Terkadang ada rasa cemburu terbesit, akankah kelak jika aku punya pasangan akan
sebahagia ayah dan ibuku dengan cukup menjadi diriku sendiri? Semoga saja,
aamiin.
Aku akan mengambil contoh sederhana saja. Bukan
cerita orang lain. Hanya sekelumit kisah yang pernah aku jalani.
Aku pernah mencintai seseorang. Dia terlihat begitu
indah sempurna buatku. Tanpa ada cela. Andaikata dia warna, buatku dia adalah
putih, bersih, tanpa kotor. Itu dulu, sebelum aku memang benar-benar
mengenalnya. Entah mengapa, setelah mengenalnya, aku merasa sungguh tersiksa.
Bagaimana bisa aku mencintai seseorang, dekat dengannya tapi hatiku selalu
tersiksa? Apakah ini cinta? Benarkah ini cinta? Iya kah? Aku juga nggak ngerti.
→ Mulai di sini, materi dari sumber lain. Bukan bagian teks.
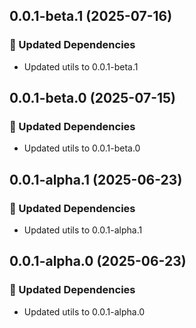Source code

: ## 0.0.1-beta.1 (2025-07-16)

### 🧱 Updated Dependencies

- Updated utils to 0.0.1-beta.1

## 0.0.1-beta.0 (2025-07-15)

### 🧱 Updated Dependencies

- Updated utils to 0.0.1-beta.0

## 0.0.1-alpha.1 (2025-06-23)

### 🧱 Updated Dependencies

- Updated utils to 0.0.1-alpha.1

## 0.0.1-alpha.0 (2025-06-23)

### 🧱 Updated Dependencies

- Updated utils to 0.0.1-alpha.0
Dia selalu memintaku untuk berubah. Berubah sesuai dengan yang dia mau. Memang
yang dia inginkan itu yang terbaik. Tapi harusnya dia tau, harusnya dia paham
dan harusnya dia mengerti, kan apa yang dia inginkan belum tentu memang itu
yang diinginkan dan dibutuhkan orang lain. Awalnya mungkin dengan senang hati
aku menurutinya. Lama-lama rasanya sudah tidak bisa dipungkiri lagi bahwa aku
merasa tersiksa dengannya. Apakah memang benar ini yang aku mau? Apa memang
benar dia yang aku butuhkan? Apakah memang bla bla bla. Masih banyak pertanyaan
yang lain. Dan ketika aku ikhlaskan untuk melepasnya, dengan alasan demi hatiku
(sesekali boleh dong memikirkan perasaan sendiri, jangan hanya memikirkan orang
lain yang belum tentu dia benar-benar memikirkan perasaan kita walau ucapnya
begitu, you know what i mean J)
justru aku merasa lega. Ya lega, kenapa? Karena aku tak perlu lagi memakai
topeng. Topeng? Iya. Haha. Hanya karena dalih ingin membahagiakannya, aku harus
berpura-pura menjadi apa yang dia inginkan, menjadi orang lain yang justru
teramat sangat menyiksaku. Dan pernyataan ini diperkuat ketika sahabatku
mengatakan bahwa, mereka lebih suka melihatku ketika aku tidak bersama dia,
karena jika bersamanya aku menjadi orang lain yang tidak mereka kenal.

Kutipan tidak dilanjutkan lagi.